Danny Waters is chief executive of Enterprise Finance
Here at Enterprise Finance we’ve been bullish about secured loans for some time. There’s no doubt that the market fell too far in 2008 and so it came as no surprise when more evidence emerged this week of its recovery.
In May, according to the Finance & Leasing Association, the volume of completed secured loans was 17% higher than May 2011 — and passed the £300m mark for the first time since November 2010. The FLA also noted that secured loans grew by 14% by value in the first quarter and 4% by volume.
Our own numbers confirm a solid growth trend, too. During the first half of 2012, the number of secured loans we arranged was 40% higher than in the first half of 2011 while gross lending volumes were up 55% on last year.
With the mainstream mortgage market still on the ropes — and lenders remaining ultra-conservative — it’s not hard to see why secured lending is once again becoming a viable alternative for brokers and their clients.
It’s not that the demand wasn’t always there — it has been. It’s just that in recent years the supply of secured loans has been weak. However with the arrival of new lenders, increased liquidity and renewed competition this is beginning to change.
Brokers are increasingly rediscovering the role secured loans can play and the obstacles they can help people overcome.
As a result of this we expect the secured loans market to continue to grow strongly in both the short and medium term, as the lending market becomes increasingly fragmented and diverse. Alternative finance is a major growth sector and the Government is now firmly behind it.
So when are secured loans appropriate? They can be the right option in no end of contexts, from when a remortgage is out of the question due to early repayment charges to if an adverse credit record has arisen since inception (and in this day and age, it doesn’t take much for a credit profile to become adverse).
Crucially, secured loans can be used for pretty much any legitimate purpose, such as paying for a car, holiday, home improvements or clearing credit commitments, leaving people with just one manageable monthly payment.
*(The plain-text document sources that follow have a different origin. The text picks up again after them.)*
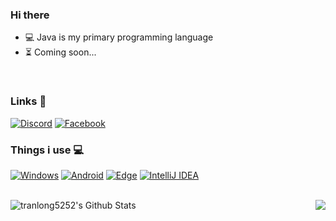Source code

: ### Hi there</h2>
- 💻 Java is my primary programming language 
- ⏳ Coming soon... 

<br>

### Links 🔗
[![Discord](https://img.shields.io/badge/Discord-7289DA?style=for-the-badge&logo=discord&logoColor=white "Discord")](https://discord.com/users/388287718779650058)
[![Facebook](https://img.shields.io/badge/Facebook-1877F2?style=for-the-badge&logo=facebook&logoColor=white "Facebook")](https://facebook.com/tranlong5252)

### Things i use 💻
[![Windows](https://img.shields.io/badge/Windows-0078D6?style=for-the-badge&logo=windows&logoColor=white "Windows 10")](#)
[![Android](https://img.shields.io/badge/Android-3DDC84?style=for-the-badge&logo=android&logoColor=white "Android")](https://www.android.com/)
[![Edge](https://img.shields.io/badge/Edge-0078D7?style=for-the-badge&logo=microsoft%20edge&logoColor=white "Microsoft Edge")](https://www.microsoft.com/edge)
  [![IntelliJ IDEA](https://img.shields.io/badge/IntelliJ%20IDEA-000000?style=for-the-badge&logo=IntelliJIDEA&logoColor=white "IntelliJ IDEA")](https://www.jetbrains.com/idea/)

<br>


<img align="left" src="https://github-readme-stats.vercel.app/api?username=tranlong5252&include_all_commits=true&count_private=true&show_icons=true&line_height=20&title_color=02f945&icon_color=30475&text_color=D3D3D3&theme=dark" alt="tranlong5252's Github Stats">

<img align="right" src="https://github-readme-stats.vercel.app/api/top-langs/?username=tranlong5252&layout=compact&text_color=daf7dc&bg_color=151515&card_width=250">

<!--
**tranlong5252/tranlong5252** is a ✨ _special_ ✨ repository because its `README.md` (this file) appears on your GitHub profile.

Here are some ideas to get you started:

- 🔭 I’m currently working on ...
- 🌱 I’m currently learning ...
- 👯 I’m looking to collaborate on ...
- 🤔 I’m looking for help with ...
- 💬 Ask me about ...
- 📫 How to reach me: ...
- 😄 Pronouns: ...
- ⚡ Fun fact: ...
-->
And usefully, they may even be available to people who have had difficulty keeping up payments in the past or have a poor credit rating.
Unlike mortgages there are no up-front fees payable on application for a secured loan. There are costs associated with the application like arranging a valuation and processing but at Enterprise Finance we take care of these so clients have nothing to pay initially.
Brokers will be glad to hear that processing times are far shorter for secured loans with a typical completion time of just 2–3 weeks. Interest payments can also run for a shorter period than the client’s mortgage which can be handy.
And last but not least where applicable the broker fee payable upon completion can be added to the loan but if the loan does not proceed for any reason then the client pays nothing.